Equally difficult to put a finger on is why communities engage in the practice. A study into the Emberá Chamí by Raquel Gonzáles Henao, an anthropologist at the Universidad Nacional, shows that some communities believe that if the clitoris is too large it looks like a penis and is aesthetically unattractive. Others hold the belief that a man won’t marry a woman with an abnormally large clitoris. Finally, there is a perception that a clitoris might make women more sexually active and, in some cases, even become attracted to other women.
Absence of discourse
There is a wider absence of discourse about sexuality, which is reflected in the lack of representation of sexual organs in their aesthetic expressions. Examples of this include Kipará (facial and corporal painting), ceramics, and drawing.

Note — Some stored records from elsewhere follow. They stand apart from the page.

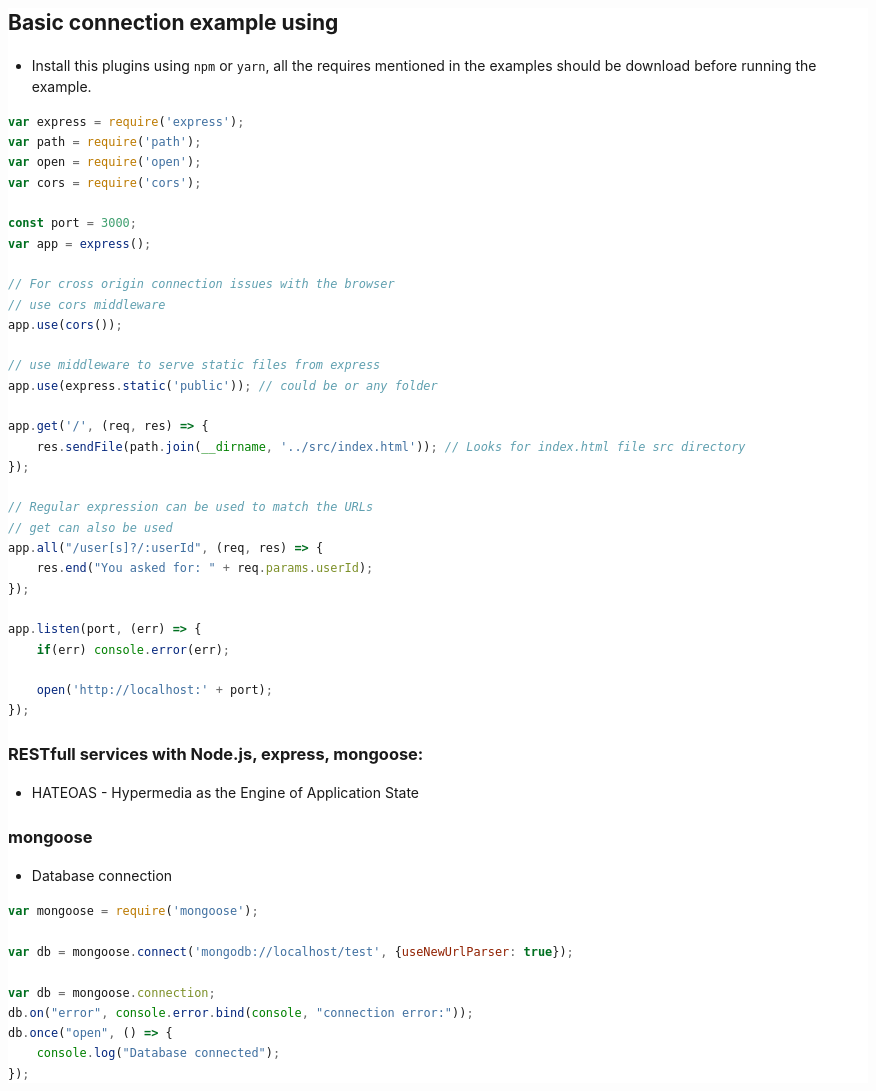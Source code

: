 
## Basic connection example using

- Install this plugins using `npm` or `yarn`, all the requires mentioned in the examples
should be download before running the example.

```javascript
var express = require('express');
var path = require('path');
var open = require('open');
var cors = require('cors');

const port = 3000;
var app = express();

// For cross origin connection issues with the browser
// use cors middleware
app.use(cors());

// use middleware to serve static files from express
app.use(express.static('public')); // could be or any folder

app.get('/', (req, res) => {
	res.sendFile(path.join(__dirname, '../src/index.html')); // Looks for index.html file src directory
});

// Regular expression can be used to match the URLs
// get can also be used
app.all("/user[s]?/:userId", (req, res) => {
	res.end("You asked for: " + req.params.userId);
});

app.listen(port, (err) => {
	if(err) console.error(err);

	open('http://localhost:' + port);
});
```

### RESTfull services with Node.js, express, mongoose:

- HATEOAS - Hypermedia as the Engine of Application State

### mongoose

- Database connection

```javascript
var mongoose = require('mongoose');

var db = mongoose.connect('mongodb://localhost/test', {useNewUrlParser: true});

var db = mongoose.connection;
db.on("error", console.error.bind(console, "connection error:"));
db.once("open", () => {
	console.log("Database connected");
});
```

That absence of discourse extends to asking permission prior to going through with the practice. Midwives are responsible for performing FGM, often without the consent of the mother. “My grandmother who was a midwife did that to me without my mother noticing, while she was recovering from having me,” says Dayana, a female member of the Emberá community. “I was very small and that’s why I do not remember anything.”
Given that many community members, especially midwives, see FGM as a form of healing – Dayana herself remarks, “I do not have anything down there, I have healed,” to acknowledge that she no longer has a clitoris – eradication efforts cannot simply denounce the problem. Instead, they need to challenge the community to reconsider the ideal of what it is to be a woman.
I asked Dayana, who had her own baby girl a year ago, about the role of women in their community. She said that there are many similarities with women here in Bogotá, but added, “We as women have to do certain things in the community. Being with the family is our main function.”
Shifting that family-first attitude has been integral in the fight to curb FGM in the Emberá community. The process of change has come about through dialogue and building shared understanding by finding similarities, such as a belief in preserving lives. That, in turn, has opened the way for the practice to be discussed more openly and for women to take more active roles in their community.
When the phenomenon was discovered in 2007, the UNFPA estimated that as many as two out of three Emberá women had been subjected to FGM. Since then, authorities, international organisations, members of the academic community and other sectors of civil society have worked to raise awareness and propose strategies for the eradication of what the UNFPA calls “one of the most serious and devastating forms of gender-based violence.”
One such initiative is Project Embera Wera, which has caused FGM to be publicly outlawed by community leaders and fully abandoned in some areas. The joint scheme, run by the UNFPA along with the Colombian Family Welfare organisation (ICBF) and the Regional Indigenous Council of Risaralda (CRIC), has worked with communities in Risaralda to empower women and build consensus against FGM.
But challenges still remain. With so much secrecy surrounding FGM, it is difficult to know how successful eradication work has been. This year, on the International Day of Zero Tolerance Towards Female Genital Mutilation in February, the National Indigenous Organisation of Colombia (ONIC) said that FGM continues and that there are “no precise figures of the numbers of women and children affected, nor details about which areas it is happening in.” They said that the only cases that become known are those that cause infection or death.
The total abandonment of the practice will take time. What is important is to continue the education of each Emberá member and allow them to change that discourse through schooling – allowing them to understand, without telling them what to do.
The UN believe that at least 200 million girls worldwide have been cut, with more than half of them living in Egypt, Ethiopia and Indonesia. The hope is that by 2030, Colombia will no longer be one of the 30 countries where FGM is practiced.